**Work instructions**
In the data below, find every line with the string "this" and pull it out.

**Extracted information**
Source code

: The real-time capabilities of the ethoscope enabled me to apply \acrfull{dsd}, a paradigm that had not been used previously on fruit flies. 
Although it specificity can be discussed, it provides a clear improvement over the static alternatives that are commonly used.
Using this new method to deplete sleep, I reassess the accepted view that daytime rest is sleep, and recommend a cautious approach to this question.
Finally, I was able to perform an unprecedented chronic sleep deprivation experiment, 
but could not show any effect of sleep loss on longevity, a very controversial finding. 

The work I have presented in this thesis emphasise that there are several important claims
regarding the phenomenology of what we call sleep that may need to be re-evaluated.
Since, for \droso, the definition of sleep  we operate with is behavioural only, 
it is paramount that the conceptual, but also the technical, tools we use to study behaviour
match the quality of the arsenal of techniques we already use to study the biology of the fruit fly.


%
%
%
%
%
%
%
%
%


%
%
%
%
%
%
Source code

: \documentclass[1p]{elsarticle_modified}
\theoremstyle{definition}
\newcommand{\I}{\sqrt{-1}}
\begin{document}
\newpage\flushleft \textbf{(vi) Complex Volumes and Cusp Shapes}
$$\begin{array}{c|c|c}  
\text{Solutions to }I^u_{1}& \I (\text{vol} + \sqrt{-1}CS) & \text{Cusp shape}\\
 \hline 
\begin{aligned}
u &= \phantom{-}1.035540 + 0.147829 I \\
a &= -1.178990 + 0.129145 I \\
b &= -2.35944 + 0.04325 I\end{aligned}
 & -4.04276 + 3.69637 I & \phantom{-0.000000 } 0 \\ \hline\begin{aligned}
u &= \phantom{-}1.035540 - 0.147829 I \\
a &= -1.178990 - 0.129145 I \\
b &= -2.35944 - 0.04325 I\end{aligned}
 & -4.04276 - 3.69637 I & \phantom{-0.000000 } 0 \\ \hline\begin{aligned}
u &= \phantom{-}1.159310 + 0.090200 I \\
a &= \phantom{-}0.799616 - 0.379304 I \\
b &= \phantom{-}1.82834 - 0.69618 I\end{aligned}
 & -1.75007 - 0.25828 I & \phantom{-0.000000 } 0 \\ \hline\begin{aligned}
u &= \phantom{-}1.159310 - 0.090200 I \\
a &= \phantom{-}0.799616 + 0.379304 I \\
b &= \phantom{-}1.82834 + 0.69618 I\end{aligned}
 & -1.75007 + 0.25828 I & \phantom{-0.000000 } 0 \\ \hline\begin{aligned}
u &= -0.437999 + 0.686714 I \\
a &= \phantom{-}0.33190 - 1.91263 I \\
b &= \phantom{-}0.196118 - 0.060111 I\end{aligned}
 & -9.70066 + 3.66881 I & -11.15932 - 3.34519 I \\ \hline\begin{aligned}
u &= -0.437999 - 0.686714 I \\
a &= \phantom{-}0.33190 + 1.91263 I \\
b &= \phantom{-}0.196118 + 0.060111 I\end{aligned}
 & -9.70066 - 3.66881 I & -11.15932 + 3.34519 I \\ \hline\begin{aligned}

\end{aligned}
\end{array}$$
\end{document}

**Your response**
Using this new method to deplete sleep, I reassess the accepted view that daytime rest is sleep, and recommend a cautious approach to this question.
The work I have presented in this thesis emphasise that there are several important claims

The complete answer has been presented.